'''

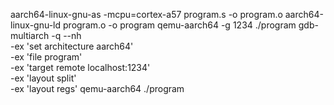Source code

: aarch64-linux-gnu-as -mcpu=cortex-a57 program.s -o program.o
aarch64-linux-gnu-ld program.o -o program
qemu-aarch64 -g 1234 ./program
gdb-multiarch -q --nh \
    -ex 'set architecture aarch64' \
    -ex 'file program' \
    -ex 'target remote localhost:1234' \
    -ex 'layout split' \
    -ex 'layout regs'
qemu-aarch64 ./program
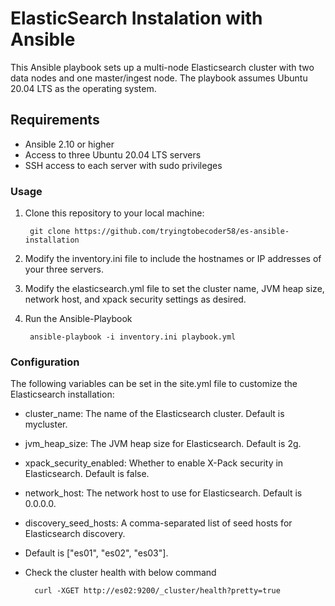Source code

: # ElasticSearch Instalation with Ansible

This Ansible playbook sets up a multi-node Elasticsearch cluster with two data nodes and one master/ingest node. The playbook assumes Ubuntu 20.04 LTS as the operating system.

## Requirements
- Ansible 2.10 or higher
- Access to three Ubuntu 20.04 LTS servers
- SSH access to each server with sudo privileges

### Usage

1. Clone this repository to your local machine:

		git clone https://github.com/tryingtobecoder58/es-ansible-installation

2. Modify the inventory.ini file to include the hostnames or IP addresses of your three servers.

3. Modify the elasticsearch.yml file to set the cluster name, JVM heap size, network host, and xpack security settings as desired.

4. Run the Ansible-Playbook
	
		ansible-playbook -i inventory.ini playbook.yml


### Configuration

The following variables can be set in the site.yml file to customize the Elasticsearch installation:

- cluster_name: The name of the Elasticsearch cluster. Default is mycluster.
- jvm_heap_size: The JVM heap size for Elasticsearch. Default is 2g.
- xpack_security_enabled: Whether to enable X-Pack security in Elasticsearch. Default is false.
- network_host: The network host to use for Elasticsearch. Default is 0.0.0.0.
- discovery_seed_hosts: A comma-separated list of seed hosts for Elasticsearch discovery. 
- Default is ["es01", "es02", "es03"].
- Check the cluster health with below command
		
		curl -XGET http://es02:9200/_cluster/health?pretty=true
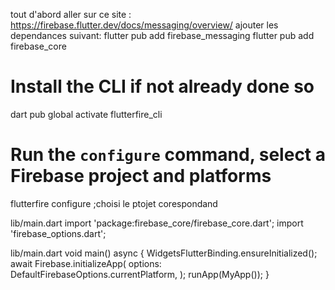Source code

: tout d'abord aller sur ce site : https://firebase.flutter.dev/docs/messaging/overview/
ajouter les dependances suivant:
flutter pub add firebase_messaging
flutter pub add firebase_core
# Install the CLI if not already done so
dart pub global activate flutterfire_cli
# Run the `configure` command, select a Firebase project and platforms
flutterfire configure ;choisi le ptojet corespondand

lib/main.dart
import 'package:firebase_core/firebase_core.dart';
import 'firebase_options.dart';

lib/main.dart
void main() async {
WidgetsFlutterBinding.ensureInitialized();
await Firebase.initializeApp(
options: DefaultFirebaseOptions.currentPlatform,
);
runApp(MyApp());
}
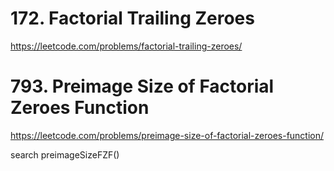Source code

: # 172. Factorial Trailing Zeroes

https://leetcode.com/problems/factorial-trailing-zeroes/

# 793. Preimage Size of Factorial Zeroes Function

https://leetcode.com/problems/preimage-size-of-factorial-zeroes-function/

search preimageSizeFZF()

'''

For this exercise, transcribe exactly the part of the records above that opens with the line containing "-ex 'layout split' \" and closes with the one containing "This Ansible playbook". Pictures are not part of the copy.

    -ex 'layout split' \
    -ex 'layout regs'
qemu-aarch64 ./program
Source code

: # ElasticSearch Instalation with Ansible

This Ansible playbook sets up a multi-node Elasticsearch cluster with two data nodes and one master/ingest node. The playbook assumes Ubuntu 20.04 LTS as the operating system.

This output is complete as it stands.